● WORK INSTRUCTIONS
Whatever runs from the line with "into training, validation, and" to the end of the records below must be copied exactly, with nothing else included.

● PROVIDED RECORDS
↓↓↓
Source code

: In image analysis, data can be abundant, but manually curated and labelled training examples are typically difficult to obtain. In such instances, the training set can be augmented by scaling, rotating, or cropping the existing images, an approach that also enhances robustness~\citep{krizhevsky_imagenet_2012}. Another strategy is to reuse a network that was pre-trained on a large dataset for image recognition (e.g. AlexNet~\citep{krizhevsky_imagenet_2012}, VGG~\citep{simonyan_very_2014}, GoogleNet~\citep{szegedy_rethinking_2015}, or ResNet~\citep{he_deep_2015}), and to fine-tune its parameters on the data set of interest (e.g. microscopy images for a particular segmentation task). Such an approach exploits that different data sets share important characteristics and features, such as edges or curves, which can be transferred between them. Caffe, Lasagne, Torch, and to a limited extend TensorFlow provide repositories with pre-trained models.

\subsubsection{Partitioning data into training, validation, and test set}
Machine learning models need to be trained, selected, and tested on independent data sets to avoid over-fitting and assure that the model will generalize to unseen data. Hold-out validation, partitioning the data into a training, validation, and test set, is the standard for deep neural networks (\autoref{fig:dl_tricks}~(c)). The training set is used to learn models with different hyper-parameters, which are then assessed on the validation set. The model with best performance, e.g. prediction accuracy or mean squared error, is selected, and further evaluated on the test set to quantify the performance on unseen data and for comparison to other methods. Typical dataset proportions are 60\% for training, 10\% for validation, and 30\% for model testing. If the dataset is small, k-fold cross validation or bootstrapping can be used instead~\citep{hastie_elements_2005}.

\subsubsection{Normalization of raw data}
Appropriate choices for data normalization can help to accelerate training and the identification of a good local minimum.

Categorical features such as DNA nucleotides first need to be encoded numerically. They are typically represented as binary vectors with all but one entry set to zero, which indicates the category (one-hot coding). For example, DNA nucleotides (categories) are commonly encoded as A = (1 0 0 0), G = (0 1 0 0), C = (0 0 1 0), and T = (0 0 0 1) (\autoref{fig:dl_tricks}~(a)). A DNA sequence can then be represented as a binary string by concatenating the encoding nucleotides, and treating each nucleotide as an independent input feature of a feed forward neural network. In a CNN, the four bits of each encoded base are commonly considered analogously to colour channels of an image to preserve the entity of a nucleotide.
↑↑↑
● REPLY TO THE EXERCISE
\subsubsection{Partitioning data into training, validation, and test set}
Machine learning models need to be trained, selected, and tested on independent data sets to avoid over-fitting and assure that the model will generalize to unseen data. Hold-out validation, partitioning the data into a training, validation, and test set, is the standard for deep neural networks (\autoref{fig:dl_tricks}~(c)). The training set is used to learn models with different hyper-parameters, which are then assessed on the validation set. The model with best performance, e.g. prediction accuracy or mean squared error, is selected, and further evaluated on the test set to quantify the performance on unseen data and for comparison to other methods. Typical dataset proportions are 60\% for training, 10\% for validation, and 30\% for model testing. If the dataset is small, k-fold cross validation or bootstrapping can be used instead~\citep{hastie_elements_2005}.

\subsubsection{Normalization of raw data}
Appropriate choices for data normalization can help to accelerate training and the identification of a good local minimum.

Categorical features such as DNA nucleotides first need to be encoded numerically. They are typically represented as binary vectors with all but one entry set to zero, which indicates the category (one-hot coding). For example, DNA nucleotides (categories) are commonly encoded as A = (1 0 0 0), G = (0 1 0 0), C = (0 0 1 0), and T = (0 0 0 1) (\autoref{fig:dl_tricks}~(a)). A DNA sequence can then be represented as a binary string by concatenating the encoding nucleotides, and treating each nucleotide as an independent input feature of a feed forward neural network. In a CNN, the four bits of each encoded base are commonly considered analogously to colour channels of an image to preserve the entity of a nucleotide.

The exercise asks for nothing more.